Activity — Note each line of the entries that includes "아드리앙". Then copy those lines.

Material for the task —
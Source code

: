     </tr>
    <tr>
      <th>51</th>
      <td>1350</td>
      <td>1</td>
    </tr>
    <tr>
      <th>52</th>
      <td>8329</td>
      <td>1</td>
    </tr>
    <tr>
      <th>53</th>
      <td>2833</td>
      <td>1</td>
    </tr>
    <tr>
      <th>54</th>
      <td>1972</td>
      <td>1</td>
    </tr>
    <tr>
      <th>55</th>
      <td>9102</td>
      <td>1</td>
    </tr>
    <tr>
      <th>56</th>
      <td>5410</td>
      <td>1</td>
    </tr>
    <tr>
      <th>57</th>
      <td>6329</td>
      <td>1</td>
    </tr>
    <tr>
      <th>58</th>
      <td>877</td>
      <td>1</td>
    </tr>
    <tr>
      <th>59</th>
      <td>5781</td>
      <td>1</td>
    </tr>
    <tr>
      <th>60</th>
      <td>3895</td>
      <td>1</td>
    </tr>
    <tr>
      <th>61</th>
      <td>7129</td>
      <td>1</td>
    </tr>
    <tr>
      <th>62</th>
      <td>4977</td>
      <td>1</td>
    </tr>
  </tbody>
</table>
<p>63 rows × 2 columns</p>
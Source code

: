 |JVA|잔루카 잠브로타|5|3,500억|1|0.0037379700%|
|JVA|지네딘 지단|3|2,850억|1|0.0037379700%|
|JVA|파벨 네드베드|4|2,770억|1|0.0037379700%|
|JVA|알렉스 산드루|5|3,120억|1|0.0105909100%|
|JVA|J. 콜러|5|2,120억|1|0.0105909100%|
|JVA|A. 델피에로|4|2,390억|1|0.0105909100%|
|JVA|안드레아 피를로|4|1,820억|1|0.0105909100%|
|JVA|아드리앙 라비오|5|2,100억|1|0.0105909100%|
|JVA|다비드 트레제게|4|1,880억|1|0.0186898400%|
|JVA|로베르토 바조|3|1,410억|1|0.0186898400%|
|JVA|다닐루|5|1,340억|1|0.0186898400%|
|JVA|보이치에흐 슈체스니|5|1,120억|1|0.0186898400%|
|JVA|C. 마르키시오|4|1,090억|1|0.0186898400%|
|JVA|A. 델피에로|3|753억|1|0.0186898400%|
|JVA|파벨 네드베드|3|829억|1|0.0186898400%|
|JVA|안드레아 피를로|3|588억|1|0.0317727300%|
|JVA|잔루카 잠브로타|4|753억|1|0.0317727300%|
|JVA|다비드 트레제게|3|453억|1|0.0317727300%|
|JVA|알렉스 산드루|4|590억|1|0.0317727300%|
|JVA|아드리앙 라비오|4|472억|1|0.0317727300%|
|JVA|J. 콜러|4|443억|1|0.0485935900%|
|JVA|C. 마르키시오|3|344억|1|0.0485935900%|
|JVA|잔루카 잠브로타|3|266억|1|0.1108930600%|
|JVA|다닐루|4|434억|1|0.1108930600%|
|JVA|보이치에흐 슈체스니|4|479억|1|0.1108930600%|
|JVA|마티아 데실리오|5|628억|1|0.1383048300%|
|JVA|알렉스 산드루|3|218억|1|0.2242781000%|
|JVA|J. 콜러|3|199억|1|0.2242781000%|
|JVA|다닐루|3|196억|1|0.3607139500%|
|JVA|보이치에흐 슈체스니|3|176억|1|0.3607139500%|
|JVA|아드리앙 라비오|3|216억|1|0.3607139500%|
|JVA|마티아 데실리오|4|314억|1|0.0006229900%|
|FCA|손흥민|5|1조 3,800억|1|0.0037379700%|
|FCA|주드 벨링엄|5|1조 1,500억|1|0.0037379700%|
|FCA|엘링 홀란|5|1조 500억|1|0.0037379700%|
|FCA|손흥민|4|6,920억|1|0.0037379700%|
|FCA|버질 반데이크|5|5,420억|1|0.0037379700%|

Task solution —
|JVA|아드리앙 라비오|5|2,100억|1|0.0105909100%|
|JVA|아드리앙 라비오|4|472억|1|0.0317727300%|
|JVA|아드리앙 라비오|3|216억|1|0.3607139500%|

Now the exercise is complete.